According to NATO, in the fall of 2006 the following was true:
NATO troops dead: 19 out of 20,000
Afghan soldiers and police dead: Over 100
Taliban dead: 1,000 out of 3,000-5,000
Civilians killed by NATO: 53
Civilians killed or kidnapped by Taliban: Several hundred
Civilians fleeing homes due to Taliban in last four months: 80,000
No one's statistics are really trustworthy in war. For example, if we had an accurate census of Taliban troops they'd all be dead now. But, I'm willing to give the numbers the benefit of the doubt for argument's stake, and even to overlook some of the not strictly comparable numbers, such as the lack of numbers regarding civilians killed by Afghan government forces, and the fact that "killed or kidnapped" is not exactly the same as killed.
We also don't know how many Taliban soldiers or how many friendly forces, were captured. From our perspective, a Taliban foot soldier in a prison camp is as good or better than a dead Taliban soldier. The goal is to reduce the numbers of their forces in the field.
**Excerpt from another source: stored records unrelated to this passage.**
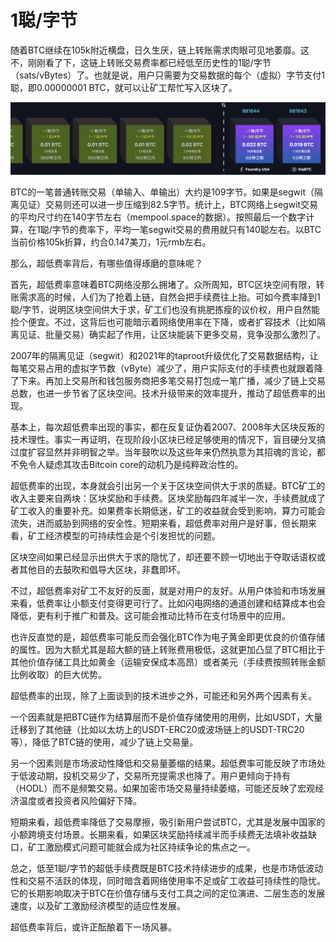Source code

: # 1聪/字节

随着BTC继续在105k附近横盘，日久生厌，链上转账需求肉眼可见地萎靡。这不，刚刚看了下，这链上转账交易费率都已经低至历史性的1聪/字节（sats/vBytes）了。也就是说，用户只需要为交易数据的每个（虚拟）字节支付1聪，即0.00000001 BTC，就可以让矿工帮忙写入区块了。

![](2025-01-31-A01.png)

BTC的一笔普通转账交易（单输入、单输出）大约是109字节。如果是segwit（隔离见证）交易则还可以进一步压缩到82.5字节。统计上，BTC网络上segwit交易的平均尺寸约在140字节左右（mempool.space的数据）。按照最后一个数字计算，在1聪/字节的费率下，平均一笔segwit交易的费用就只有140聪左右。以BTC当前价格105k折算，约合0.147美刀，1元rmb左右。

那么，超低费率背后，有哪些值得琢磨的意味呢？

首先，超低费率意味着BTC网络没那么拥堵了。众所周知，BTC区块空间有限，转账需求高的时候，人们为了抢着上链，自然会把手续费往上抬。可如今费率降到1聪/字节，说明区块空间供大于求，矿工们也没有挑肥拣瘦的议价权，用户自然能捡个便宜。不过，这背后也可能暗示着网络使用率在下降，或者扩容技术（比如隔离见证、批量交易）确实起了作用，让区块能装下更多交易，竞争没那么激烈了。

2007年的隔离见证（segwit）和2021年的taproot升级优化了交易数据结构，让每笔交易占用的虚拟字节数（vByte）减少了，用户实际支付的手续费也就跟着降了下来。再加上交易所和钱包服务商把多笔交易打包成一笔广播，减少了链上交易总数，也进一步节省了区块空间。技术升级带来的效率提升，推动了超低费率的出现。

基本上，每次超低费率出现的事实，都在反复证伪着2007、2008年大区块反叛的技术理性。事实一再证明，在现阶段小区块已经足够使用的情况下，盲目硬分叉搞过度扩容显然并非明智之举。当年鼓吹以及这些年来仍然执意为其招魂的言论，都不免令人疑虑其攻击Bitcoin core的动机乃是纯粹政治性的。

超低费率的出现，本身就会引出另一个关于区块空间供大于求的质疑。BTC矿工的收入主要来自两块：区块奖励和手续费。区块奖励每四年减半一次，手续费就成了矿工收入的重要补充。如果费率长期低迷，矿工的收益就会受到影响，算力可能会流失，进而威胁到网络的安全性。短期来看，超低费率对用户是好事，但长期来看，矿工经济模型的可持续性会是个引发担忧的问题。

区块空间如果已经显示出供大于求的隐忧了，却还要不顾一切地出于夺取话语权或者其他目的去鼓吹和倡导大区块，非蠢即坏。

不过，超低费率对矿工不友好的反面，就是对用户的友好。从用户体验和市场发展来看，低费率让小额支付变得更可行了。比如闪电网络的通道创建和结算成本也会降低，更有利于推广和普及。这可能会推动比特币在支付场景中的应用。

也许反直觉的是，超低费率可能反而会强化BTC作为电子黄金即更优良的价值存储的属性。因为大额尤其是超大额的链上转账费用极低，这就更加凸显了BTC相比于其他价值存储工具比如黄金（运输安保成本高昂）或者美元（手续费按照转账金额比例收取）的巨大优势。

超低费率的出现，除了上面谈到的技术进步之外，可能还和另外两个因素有关。

一个因素就是把BTC链作为结算层而不是价值存储使用的用例，比如USDT，大量迁移到了其他链（比如以太坊上的USDT-ERC20或波场链上的USDT-TRC20等），降低了BTC链的使用，减少了链上交易量。

另一个因素则是市场波动性降低和交易量萎缩的结果。超低费率可能反映了市场处于低波动期，投机交易少了，交易所充提需求也降了。用户更倾向于持有（HODL）而不是频繁交易。如果加密市场交易量持续萎缩，可能还反映了宏观经济温度或者投资者风险偏好下降。

短期来看，超低费率降低了交易摩擦，吸引新用户尝试BTC，尤其是发展中国家的小额跨境支付场景。长期来看，如果区块奖励持续减半而手续费无法填补收益缺口，矿工激励模式问题可能就会成为社区持续争论的焦点之一。

总之，低至1聪/字节的超低手续费既是BTC技术持续进步的成果，也是市场低波动性和交易不活跃的体现，同时暗含着网络使用率不足或矿工收益可持续性的隐忧。它的长期影响取决于BTC在价值存储与支付工具之间的定位演进、二层生态的发展速度，以及矿工激励经济模型的适应性发展。

超低费率背后，或许正酝酿着下一场风暴。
Are the bulk of the 14,000 people in secret CIA prisons Taliban, or are they civilians from around the world believed to be involved in terrorism, for instance?
What do the numbers show?
1. NATO and the Afghan government are much better at killing their enemies than their enemies are at killing them. The implication is that we kill eight of them, for every one of us that gets killed, and that their forces have taken heavy losses, while ours have taken light losses (one would guess that Afghanistan should have on the order of 75,000 soldiers and police or more, given its population, although we aren't given that number).
2. NATO and the Afghan government are more discriminating in their use of force than their enemies. The implication is that about 5% of our kills were civilians, while two-thirds or more of their kills were civilian, and that they killed civilians six times or more as often as we do. The further implication is that we kill civilians by accident, while they are doing so on purpose.
3. The numbers also show that there is still an active war in progress in Afghanistan in which law and order is not prevailing in large parts of the country.
The tricky part of a counterinsurgency operation is that the goal of the operation is not primarily to kill insurgents. Killing insurgents is a means to an end. The goal is to reduce the number and impact of insurgent attacks. In this respect, the mission is failing. Taliban military impact is increasing about five years later, rather than decreasing, and the opium trade is also flourishing. Some Republican big wigs have been quoted saying that there may need to be a political solution in Afghanistan that involves the Taliban in government. This isn't simply caving to terrorists, this is the reality of how insurgencies are ended and the Republicans shouldn't be chastized for being more aware of this fact in Afghanistan than they are in Iraq.
This doesn't mean that the war in Afghanistan hasn't been, on the whole, a success, or that it isn't worth continuing.
While the primary goal of the Afghan war, which was to destroy the leadership group behind the 9-11 attack, was not accomplished by the Afghan war, as this group fled to Pakistan, getting the Taliban out of power was not a bad thing. The Taliban regime was rightly despised worldwide, which is one of the main reasons that the U.S. was able to commence the war in Afghanistan without significant international opposition. The replacement, while hardly what a Western utopian vision would hope for, is better than the Taliban, came about more smoothly, is more widely accepted as legitimate than the current regime in Iraq.
This is being accomplished with a foreign force almost an order of magnitude smaller than the one in Iraq. The U.S. share of the total coalition is also a little smaller on a percentage basis, than the U.S. share of the coalition in Iraq. This is true despite the fact that Iraq and Afghanistan are similar in both population and geographic expanse, despite the fact that they are both Islamic countries with non-Islamic foreign military forces keeping peace, and despite the fact that in both cases, an existing regime which was the de facto government of the country was completely deposed.